Identifying Trees in Trout Lake Park

Identifying Trees in Trout Lake Park

Trip Report by Nina Shoroplova

Nature Vancouver members and a few others—all of us interested in trees—gathered at the south end of Trout Lake Park on October 23 to identify some trees. What a glorious fall day. 

We first looked at some of the trees at that south end: red maples, London plane trees, and a circle of young deciduous tree we couldn’t identify. We looked at the difference between a deodar cedar and a western redcedar growing beside each other. Cedrus deodara, deodar cedar, is a true cedar, being in the Cedrus genus, and is from the Himalayas. It was arrayed in pollen cones and the pollen itself was a sharp yellow colour. Its needles were gathered in groups along the branches. Thuja plicata, western redcedar, is not a cedar at all, being in the Thuja genus. Its name can be shortened to redcedar (one word), but to call it a cedar is very confusing! Redcedar is native to BC but challenged by the way our climate is changing. We admired the fractal patterns created by redcedar’s leaves, known as scales.

Then we looked at the unusual four-lobed leaves on tulip trees, Liriodendron tulipifera

These tall trees get their name from their flowers, which are large and showy, like all flowers in the magnolia family, Magnoliaceae. The leaves were turning yellow and falling. 

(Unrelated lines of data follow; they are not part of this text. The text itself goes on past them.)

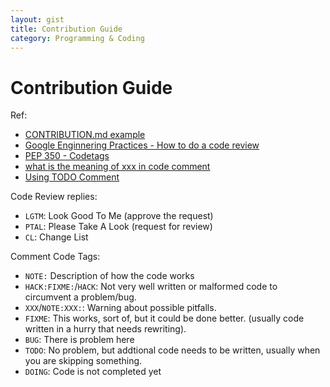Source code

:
 ```yaml
---
layout: gist
title: Contribution Guide
category: Programming & Coding
---
```


# Contribution Guide

Ref: 
- [CONTRIBUTION.md example](https://gist.github.com/briandk/3d2e8b3ec8daf5a27a62)
- [Google Enginnering Practices - How to do a code review](https://google.github.io/eng-practices/review/reviewer/)
- [PEP 350 - Codetags](https://legacy.python.org/dev/peps/pep-0350/)
- [what is the meaning of xxx in code comment](https://stackoverflow.com/questions/1452934/what-is-the-meaning-of-xxx-in-code-comments)
- [Using TODO Comment](https://medium.com/imdoneio/5-ways-using-todo-comments-will-make-you-a-better-programmer-240abd00d9e4)

Code Review replies:
- `LGTM`: Look Good To Me (approve the request)
- `PTAL`: Please Take A Look (request for review)
- `CL`: Change List

Comment Code Tags:
- `NOTE:`    Description of how the code works 
- `HACK:FIXME:`/`HACK`: Not very well written or malformed code to circumvent a problem/bug. 
- `XXX`/`NOTE:XXX:`: Warning about possible pitfalls.
- `FIXME`: This works, sort of, but it could be done better. (usually code written in a hurry that needs rewriting).
- `BUG`: There is problem here
- `TODO`: No problem, but addtional code needs to be written, usually when you are skipping something.
- `DOING`: Code is not completed yet

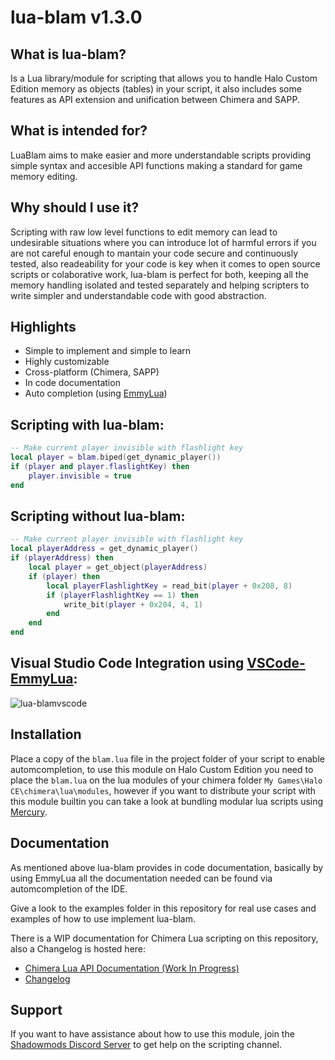 # lua-blam v1.3.0

## What is lua-blam?
Is a Lua library/module for scripting that allows you to handle Halo Custom Edition memory as
objects (tables) in your script, it also includes some features as API extension and unification between
Chimera and SAPP.

## What is intended for?
LuaBlam aims to make easier and more understandable scripts providing simple syntax and accesible
API functions making a standard for game memory editing.

## Why should I use it?
Scripting with raw low level functions to edit memory can lead to undesirable situations where you
can introduce lot of harmful errors if you are not careful enough to mantain your code secure and
continuously tested, also readeability for your code is key when it comes to open source scripts or
colaborative work, lua-blam is perfect for both, keeping all the memory handling isolated and tested
separately and helping scripters to write simpler and understandable code with good abstraction.

## Highlights
- Simple to implement and simple to learn
- Highly customizable
- Cross-platform (Chimera, SAPP)
- In code documentation
- Auto completion (using [EmmyLua](https://github.com/EmmyLua))

## Scripting with lua-blam:
```lua
-- Make current player invisible with flashlight key
local player = blam.biped(get_dynamic_player())
if (player and player.flaslightKey) then
    player.invisible = true
end
```

## Scripting without lua-blam:
```lua
-- Make current player invisible with flashlight key
local playerAddress = get_dynamic_player()
if (playerAddress) then
    local player = get_object(playerAddress)
    if (player) then
        local playerFlashlightKey = read_bit(player + 0x208, 8)
        if (playerFlashlightKey == 1) then
            write_bit(player + 0x204, 4, 1)
        end
    end
end
```

## Visual Studio Code Integration using [VSCode-EmmyLua](https://github.com/EmmyLua/VSCode-EmmyLua):
![lua-blamvscode](https://i.imgur.com/Ai2SuFH.gif)

## Installation
Place a copy of the `blam.lua` file in the project folder of your script to enable automcompletion,
to use this module on Halo Custom Edition you need to place the `blam.lua` on the lua modules
of your chimera folder `My Games\Halo CE\chimera\lua\modules`, however if you want to distribute your
script with this module builtin you can take a look at bundling modular lua scripts using
[Mercury](https://github.com/Sledmine/Mercury).

## Documentation
As mentioned above lua-blam provides in code documentation, basically by using EmmyLua all the
documentation needed can be found via automcompletion of the IDE.

Give a look to the examples folder in this repository for real use cases and examples of how to use implement lua-blam.

There is a WIP documentation for Chimera Lua scripting on this repository, also a Changelog is
hosted here:

- [Chimera Lua API Documentation (Work In Progress)](CHIMERA_LUA_API.md)
- [Changelog](CHANGELOG.md)

## Support
If you want to have assistance about how to use this module, join the
[Shadowmods Discord Server](https://discord.shadowmods.net/) to get help on the scripting channel.
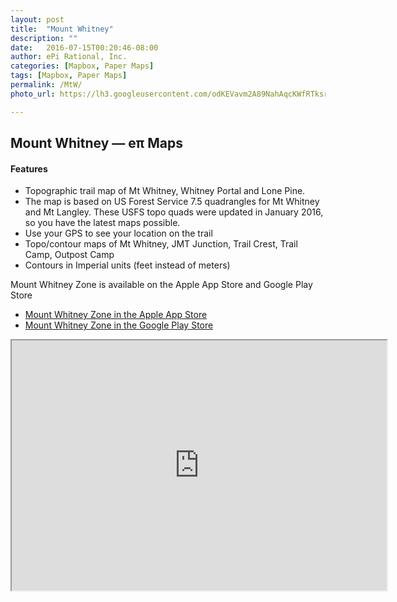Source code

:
 ```yaml
---
layout: post
title:  "Mount Whitney"
description: ""
date:   2016-07-15T00:20:46-08:00
author: ePi Rational, Inc.
categories: [Mapbox, Paper Maps]
tags: [Mapbox, Paper Maps]
permalink: /MtW/
photo_url: https://lh3.googleusercontent.com/odKEVavm2A89NahAqcKWfRTksrGtVJO9SdfN41hSjL2Brz0rXDXh-tkmRcSvRDifFjA=h150

---
```

## Mount Whitney — eπ Maps

#### Features
* Topographic trail map of Mt Whitney, Whitney Portal and Lone Pine.
* The map is based on US Forest Service 7.5 quadrangles for Mt Whitney and Mt Langley. These USFS topo quads were updated in January 2016, so you have the latest maps possible.
* Use your GPS to see your location on the trail
* Topo/contour maps of Mt Whitney, JMT Junction, Trail Crest, Trail Camp, Outpost Camp
* Contours in Imperial units (feet instead of meters)

Mount Whitney Zone is available on the Apple App Store and Google Play Store

* [Mount Whitney Zone in the Apple App Store][ios]  
* [Mount Whitney Zone in the Google Play Store][android]

<iframe width = "600" height = "400" src="http://roblabs.com/MtW-map">
  <p>Your browser does not support iframes.</p>
</iframe>

[ios]:  https://itunes.apple.com/us/app/mt-whitney-ep-maps/id1133292347?mt=8
[android]:  https://play.google.com/store/apps/details?id=com.roblabs.papermaps.whitney

[tsg]:  http://www.timestampgenerator.com

[tilejson-local-server-github]:  http://roblabs.github.io/blackmountain-leaflet/
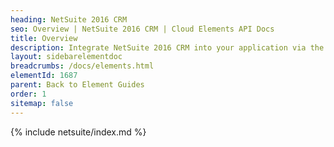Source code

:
 ```yaml
---
heading: NetSuite 2016 CRM
seo: Overview | NetSuite 2016 CRM | Cloud Elements API Docs
title: Overview
description: Integrate NetSuite 2016 CRM into your application via the Cloud Elements APIs.
layout: sidebarelementdoc
breadcrumbs: /docs/elements.html
elementId: 1687
parent: Back to Element Guides
order: 1
sitemap: false
---
```


{% include netsuite/index.md %}
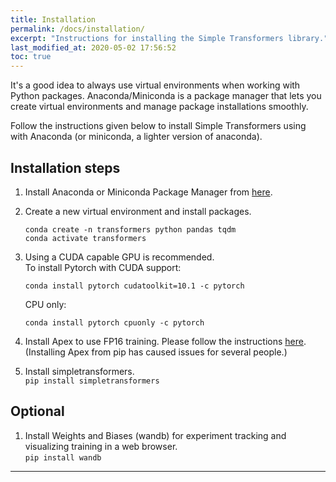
 ```yaml
---
title: Installation
permalink: /docs/installation/
excerpt: "Instructions for installing the Simple Transformers library."
last_modified_at: 2020-05-02 17:56:52
toc: true
---
```


It's a good idea to always use virtual environments when working with Python packages. 
Anaconda/Miniconda is a package manager that lets you create virtual environments and manage package installations smoothly.

Follow the instructions given below to install Simple Transformers using with Anaconda (or miniconda, a lighter version of anaconda).

## Installation steps

1. Install Anaconda or Miniconda Package Manager from [here](https://www.anaconda.com/distribution/).
2. Create a new virtual environment and install packages.
   ```shell
   conda create -n transformers python pandas tqdm
   conda activate transformers
   ```
3. Using a CUDA capable GPU is recommended.  
   To install Pytorch with CUDA support:  
      ```shell
      conda install pytorch cudatoolkit=10.1 -c pytorch 
      ```
   CPU only:  
      ```shell
      conda install pytorch cpuonly -c pytorch
      ```

4. Install Apex to use FP16 training. Please follow the instructions [here](https://github.com/NVIDIA/apex). (Installing Apex from pip has caused issues for several people.)

5. Install simpletransformers.  
`pip install simpletransformers` 

## Optional

1. Install Weights and Biases (wandb) for experiment tracking and visualizing training in a web browser.  
`pip install wandb`

---
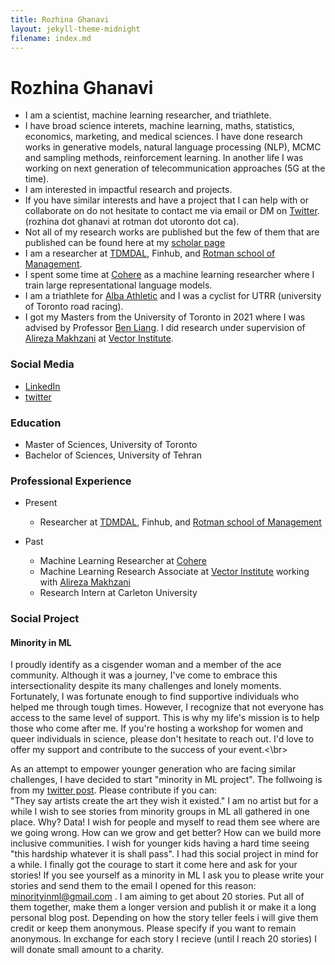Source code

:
 ```yaml
---
title: Rozhina Ghanavi
layout: jekyll-theme-midnight
filename: index.md
--- 
```


# Rozhina Ghanavi


- I am a scientist, machine learning researcher, and triathlete.<br/> 
- I have broad science interets, machine learning, maths, statistics, economics, marketing, and medical sciences. I have done research works in generative models, natural language processing (NLP), MCMC and sampling methods, reinforcement learning. In another life I was working on next generation of telecommunication approaches (5G at the time). <br/>
- I am interested in impactful research and projects. <br/>
- If you have similar interests and have a project that I can help with or collaborate on do not hesitate to contact me via email or DM on [Twitter](https://twitter.com/_ghnn_). (rozhina dot ghanavi at rotman dot utoronto dot ca). <br/>
- Not all of my research works are published but the few of them that are published can be found here at my [scholar page](https://scholar.google.ca/citations?user=zbrHCycAAAAJ&hl=en)<br/>
- I am a researcher at [TDMDAL](https://www.rotman.utoronto.ca/FacultyAndResearch/EducationCentres/TDMDAL), Finhub, and [Rotman school of Management](https://www.rotman.utoronto.ca/).
- I spent some time at [Cohere](https://cohere.ai/) as a machine learning researcher where I train large representational language models.<br/> 
- I am a triathlete for [Alba Athletic](https://albaathletic.com/) and I was a cyclist for UTRR (university of Toronto road racing). <br/> 
- I got my Masters from the University of Toronto in 2021 where I was advised by Professor [Ben Liang](https://www.comm.utoronto.ca/~liang/). I did research under supervision of [Alireza Makhzani](http://www.alireza.ai/) at [Vector Institute](https://vectorinstitute.ai/).<br/>

### Social Media
- [LinkedIn](https://www.linkedin.com/in/rozhina-ghanavi) <br/>
- [twitter](https://twitter.com/_ghnn_)

### Education 
- Master of Sciences, University of Toronto
- Bachelor of Sciences, University of Tehran 

### Professional Experience
- Present
  - Researcher at [TDMDAL](https://www.rotman.utoronto.ca/FacultyAndResearch/EducationCentres/TDMDAL), Finhub, and [Rotman school of Management](https://www.rotman.utoronto.ca/)

- Past
  - Machine Learning Researcher at [Cohere](https://cohere.ai/)
  - Machine Learning Research Associate at [Vector Institute](https://vectorinstitute.ai/) working with [Alireza Makhzani](http://www.alireza.ai/)
  - Research Intern	at Carleton University

### Social Project
#### Minority in ML
I proudly identify as a cisgender woman and a member of the ace community. Although it was a journey, I've come to embrace this intersectionality despite its many challenges and lonely moments. Fortunately, I was fortunate enough to find supportive individuals who helped me through tough times. However, I recognize that not everyone has access to the same level of support. This is why my life's mission is to help those who come after me. If you're hosting a workshop for women and queer individuals in science, please don't hesitate to reach out. I'd love to offer my support and contribute to the success of your event.<\br>

As an attempt to empower younger generation who are facing similar challenges, I have decided to start "minority in ML project". The follwoing is from my [twitter post](https://twitter.com/_ghnn_/status/1481716036508467201?s=20). Please contribute if you can:<br/>
"They say artists create the art they wish it existed."
I am no artist but for a while I wish to see stories from minority groups in ML all gathered in one place. Why? Data! I wish for people and myself to read them see where are we going wrong. How can we grow and get better? How can we build more inclusive communities. I wish for younger kids having a hard time seeing "this hardship whatever it is shall pass". I had this social project in mind for a while. I finally got the courage to start it come here and ask for your stories!
If you see yourself as a minority in ML I ask you to please write your stories and send them to the email I opened for this reason:
minorityinml@gmail.com . I am aiming to get about 20 stories. Put all of them together, make them a longer version and publish it or make it a long personal blog post. Depending on how the story teller feels i will give them credit or keep them anonymous.
Please specify if you want to remain anonymous. In exchange for each story I recieve (until I reach 20 stories) I will donate small amount to a charity.



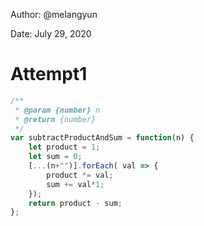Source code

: Author: @melangyun

Date: July 29, 2020

# Attempt1

```js
/**
 * @param {number} n
 * @return {number}
 */
var subtractProductAndSum = function(n) {
    let product = 1;
    let sum = 0;
    [...(n+"")].forEach( val => {
        product *= val;
        sum += val*1;
    });
    return product - sum;
};
```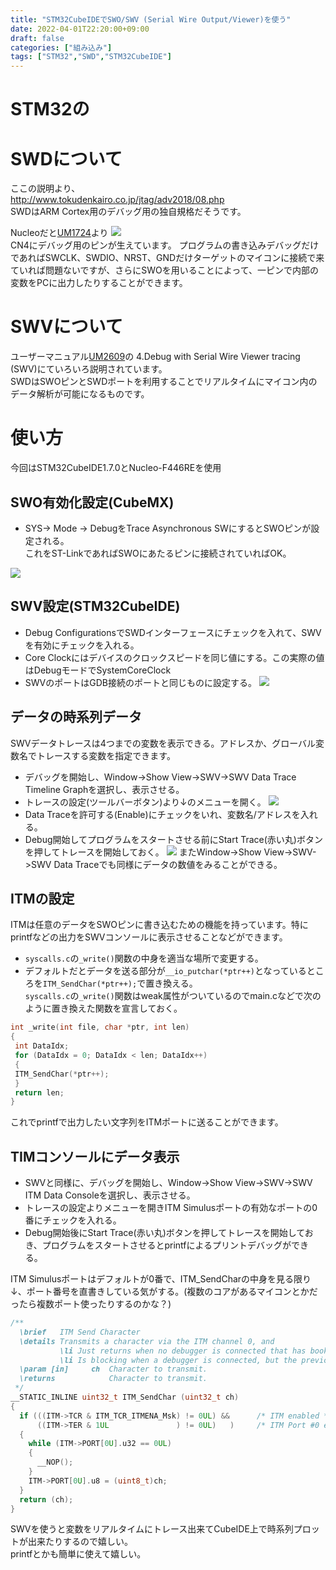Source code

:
 ```yaml
---
title: "STM32CubeIDEでSWO/SWV (Serial Wire Output/Viewer)を使う"
date: 2022-04-01T22:20:00+09:00
draft: false
categories: ["組み込み"]
tags: ["STM32","SWD","STM32CubeIDE"]
---
```

# STM32の
# SWDについて
ここの説明より、  
http://www.tokudenkairo.co.jp/jtag/adv2018/08.php  
SWDはARM Cortex用のデバッグ用の独自規格だそうです。

Nucleoだと[UM1724](https://www.st.com/resource/en/user_manual/um1724-stm32-nucleo64-boards-mb1136-stmicroelectronics.pdf)より
![](../img/nucleo_stlink.JPG)  
CN4にデバッグ用のピンが生えています。
プログラムの書き込みデバッグだけであればSWCLK、SWDIO、NRST、GNDだけターゲットのマイコンに接続で来ていれば問題ないですが、さらにSWOを用いることによって、一ピンで内部の変数をPCに出力したりすることができます。

# SWVについて
ユーザーマニュアル[UM2609](https://www.st.com/resource/en/user_manual/dm00629856-description-of-the-integrated-development-environment-for-stm32-products-stmicroelectronics.pdf)の 4.Debug with Serial Wire Viewer tracing (SWV)にていろいろ説明されています。  
SWDはSWOピンとSWDポートを利用することでリアルタイムにマイコン内のデータ解析が可能になるものです。


# 使い方
今回はSTM32CubeIDE1.7.0とNucleo-F446REを使用
## SWO有効化設定(CubeMX)
* SYS-> Mode -> DebugをTrace Asynchronous SWにするとSWOピンが設定される。  
これをST-LinkであればSWOにあたるピンに接続されていればOK。

![](../img/SWV_cubemx_setting.JPG)

## SWV設定(STM32CubeIDE)
* Debug ConfigurationsでSWDインターフェースにチェックを入れて、SWVを有効にチェックを入れる。  
* Core Clockにはデバイスのクロックスピードを同じ値にする。この実際の値はDebugモードでSystemCoreClock
* SWVのポートはGDB接続のポートと同じものに設定する。
![](../img/SWV_debug_config.JPG)

## データの時系列データ
SWVデータトレースは4つまでの変数を表示できる。アドレスか、グローバル変数名でトレースする変数を指定できます。
* デバッグを開始し、Window->Show View->SWV->SWV Data Trace Timeline Graphを選択し、表示させる。
* トレースの設定(ツールバーボタン)より↓のメニューを開く。
![](../img/SWV_config.JPG)
* Data Traceを許可する(Enable)にチェックをいれ、変数名/アドレスを入れる。
* Debug開始してプログラムをスタートさせる前にStart Trace(赤い丸)ボタンを押してトレースを開始しておく。
![](../img/SWV_data_trace.png)
またWindow->Show View->SWV->SWV Data Traceでも同様にデータの数値をみることができる。

## ITMの設定
ITMは任意のデータをSWOピンに書き込むための機能を持っています。特にprintfなどの出力をSWVコンソールに表示させることなどができます。 
* ```syscalls.c```の```_write()```関数の中身を適当な場所で変更する。   
* デフォルトだとデータを送る部分が```__io_putchar(*ptr++)```となっているところを```ITM_SendChar(*ptr++);```で置き換える。  
```syscalls.c```の```_write()```関数はweak属性がついているのでmain.cなどで次のように置き換えた関数を宣言しておく。
``` C
int _write(int file, char *ptr, int len)
{
 int DataIdx;
 for (DataIdx = 0; DataIdx < len; DataIdx++)
 {
 ITM_SendChar(*ptr++);
 }
 return len;
}

```


これでprintfで出力したい文字列をITMポートに送ることができます。

## TIMコンソールにデータ表示
* SWVと同様に、デバッグを開始し、Window->Show View->SWV->SWV ITM Data Consoleを選択し、表示させる。
* トレースの設定よりメニューを開きITM Simulusポートの有効なポートの0番にチェックを入れる。
* Debug開始後にStart Trace(赤い丸)ボタンを押してトレースを開始しておき、プログラムをスタートさせるとprintfによるプリントデバッグができる。

ITM Simulusポートはデフォルトが0番で、ITM_SendCharの中身を見る限り↓、ポート番号を直書きしている気がする。(複数のコアがあるマイコンとかだったら複数ポート使ったりするのかな？)
``` C
/**
  \brief   ITM Send Character
  \details Transmits a character via the ITM channel 0, and
           \li Just returns when no debugger is connected that has booked the output.
           \li Is blocking when a debugger is connected, but the previous character sent has not been transmitted.
  \param [in]     ch  Character to transmit.
  \returns            Character to transmit.
 */
__STATIC_INLINE uint32_t ITM_SendChar (uint32_t ch)
{
  if (((ITM->TCR & ITM_TCR_ITMENA_Msk) != 0UL) &&      /* ITM enabled */
      ((ITM->TER & 1UL               ) != 0UL)   )     /* ITM Port #0 enabled */
  {
    while (ITM->PORT[0U].u32 == 0UL)
    {
      __NOP();
    }
    ITM->PORT[0U].u8 = (uint8_t)ch;
  }
  return (ch);
}
```


SWVを使うと変数をリアルタイムにトレース出来てCubeIDE上で時系列プロットが出来たりするので嬉しい。  
printfとかも簡単に使えて嬉しい。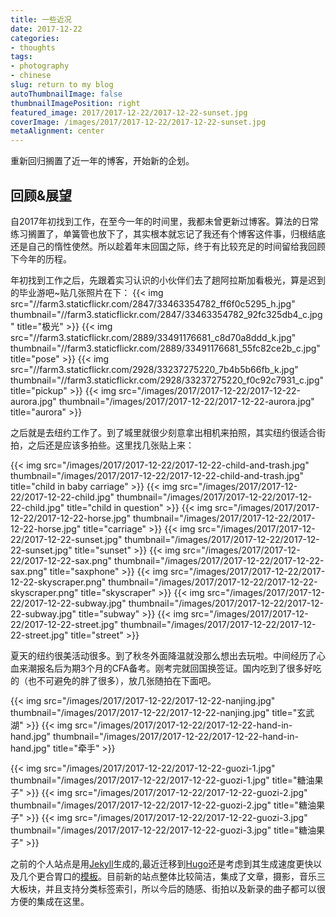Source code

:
 ```yaml
---
title: 一些近况
date: 2017-12-22
categories:
- thoughts
tags:
- photography
- chinese
slug: return to my blog
autoThumbnailImage: false
thumbnailImagePosition: right
featured_image: 2017/2017-12-22/2017-12-22-sunset.jpg
coverImage: /images/2017/2017-12-22/2017-12-22-sunset.jpg
metaAlignment: center
---
```


重新回归搁置了近一年的博客，开始新的企划。
<!--more-->

## 回顾&展望

自2017年初找到工作，在至今一年的时间里，我都未曾更新过博客。算法的日常练习搁置了，单簧管也放下了，其实根本就忘记了我还有个博客这件事，归根结底还是自己的惰性使然。所以趁着年末回国之际，终于有比较充足的时间留给我回顾下今年的历程。

年初找到工作之后，先跟着实习认识的小伙伴们去了趟阿拉斯加看极光，算是迟到的毕业游吧~贴几张照片在下：
{{< img src="//farm3.staticflickr.com/2847/33463354782_ff6f0c5295_h.jpg" thumbnail="//farm3.staticflickr.com/2847/33463354782_92fc325db4_c.jpg" title="极光" >}}
{{< img src="//farm3.staticflickr.com/2889/33491176681_c8d70a8ddd_k.jpg" thumbnail="//farm3.staticflickr.com/2889/33491176681_55fc82ce2b_c.jpg" title="pose" >}}
{{< img src="//farm3.staticflickr.com/2928/33237275220_7b4b5b66fb_k.jpg" thumbnail="//farm3.staticflickr.com/2928/33237275220_f0c92c7931_c.jpg" title="pickup" >}}
{{< img src="/images/2017/2017-12-22/2017-12-22-aurora.jpg" thumbnail="/images/2017/2017-12-22/2017-12-22-aurora.jpg" title="aurora" >}}

之后就是去纽约工作了。到了城里就很少刻意拿出相机来拍照，其实纽约很适合街拍，之后还是应该多拍些。这里找几张贴上来：

{{< img src="/images/2017/2017-12-22/2017-12-22-child-and-trash.jpg" thumbnail="/images/2017/2017-12-22/2017-12-22-child-and-trash.jpg" title="child in baby carriage" >}}
{{< img src="/images/2017/2017-12-22/2017-12-22-child.jpg" thumbnail="/images/2017/2017-12-22/2017-12-22-child.jpg" title="child in question" >}}
{{< img src="/images/2017/2017-12-22/2017-12-22-horse.jpg" thumbnail="/images/2017/2017-12-22/2017-12-22-horse.jpg" title="carriage" >}}
{{< img src="/images/2017/2017-12-22/2017-12-22-sunset.jpg" thumbnail="/images/2017/2017-12-22/2017-12-22-sunset.jpg" title="sunset" >}}
{{< img src="/images/2017/2017-12-22/2017-12-22-sax.png" thumbnail="/images/2017/2017-12-22/2017-12-22-sax.png" title="saxphone" >}}
{{< img src="/images/2017/2017-12-22/2017-12-22-skyscraper.png" thumbnail="/images/2017/2017-12-22/2017-12-22-skyscraper.png" title="skyscraper" >}}
{{< img src="/images/2017/2017-12-22/2017-12-22-subway.jpg" thumbnail="/images/2017/2017-12-22/2017-12-22-subway.jpg" title="subway" >}}
{{< img src="/images/2017/2017-12-22/2017-12-22-street.jpg" thumbnail="/images/2017/2017-12-22/2017-12-22-street.jpg" title="street" >}}  

夏天的纽约很美活动很多。到了秋冬外面降温就没那么想出去玩啦。中间经历了心血来潮报名后为期3个月的CFA备考。刚考完就回国换签证。国内吃到了很多好吃的（也不可避免的胖了很多），放几张随拍在下面吧。

{{< img src="/images/2017/2017-12-22/2017-12-22-nanjing.jpg" thumbnail="/images/2017/2017-12-22/2017-12-22-nanjing.jpg" title="玄武湖" >}}
{{< img src="/images/2017/2017-12-22/2017-12-22-hand-in-hand.jpg" thumbnail="/images/2017/2017-12-22/2017-12-22-hand-in-hand.jpg" title="牵手" >}}  

{{< img src="/images/2017/2017-12-22/2017-12-22-guozi-1.jpg" thumbnail="/images/2017/2017-12-22/2017-12-22-guozi-1.jpg" title="糖油果子" >}}
{{< img src="/images/2017/2017-12-22/2017-12-22-guozi-2.jpg" thumbnail="/images/2017/2017-12-22/2017-12-22-guozi-2.jpg" title="糖油果子" >}}
{{< img src="/images/2017/2017-12-22/2017-12-22-guozi-3.jpg" thumbnail="/images/2017/2017-12-22/2017-12-22-guozi-3.jpg" title="糖油果子" >}}  

之前的个人站点是用[Jekyll](https://jekyllrb.com/docs/home/)生成的,最近迁移到[Hugo](https://gohugo.io/)还是考虑到其生成速度更快以及几个更合胃口的[模板](https://themes.gohugo.io/hugo-tranquilpeak-theme/)。目前新的站点整体比较简洁，集成了文章，摄影，音乐三大板块，并且支持分类标签索引，所以今后的随感、街拍以及新录的曲子都可以很方便的集成在这里。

On the west side of the lake, we familiarized ourselves with an ash, Fraxinus latifolia, Oregon ash. Its species epithet of latifolia means “broad-leaved,” but it was almost leafless, many fallen ones resting among the tree’s above-ground roots. It was covered though with bunches of its single samara fruit, hanging like the keys on a hotelier of the past. 

Some trees have so many names that it can be hard to remember them all. Yellow-cedar is a case in point. As an amateur taxonomist, I am intrigued by the names of trees as I find they are often helpful for knowing more about the tree itself. Its earliest scientific name is Cupressus nootkaensis, its most recent scientific name is Callitropsis nootkaensis, but the scientific name by which it is best known is Chamaecyparis nootkatensis. This translates, even though it is not a cypress, as “a cypress growing down to the ground in Nootka,” referring to its drooping foliage. Chamaecyparis is often translated as falsecypress. That’s more helpful. A falsecypress from Nootka. Yellow-cedar’s other common names are Alaska-cedar, Nootka cypress, and Nootka falsecypress. 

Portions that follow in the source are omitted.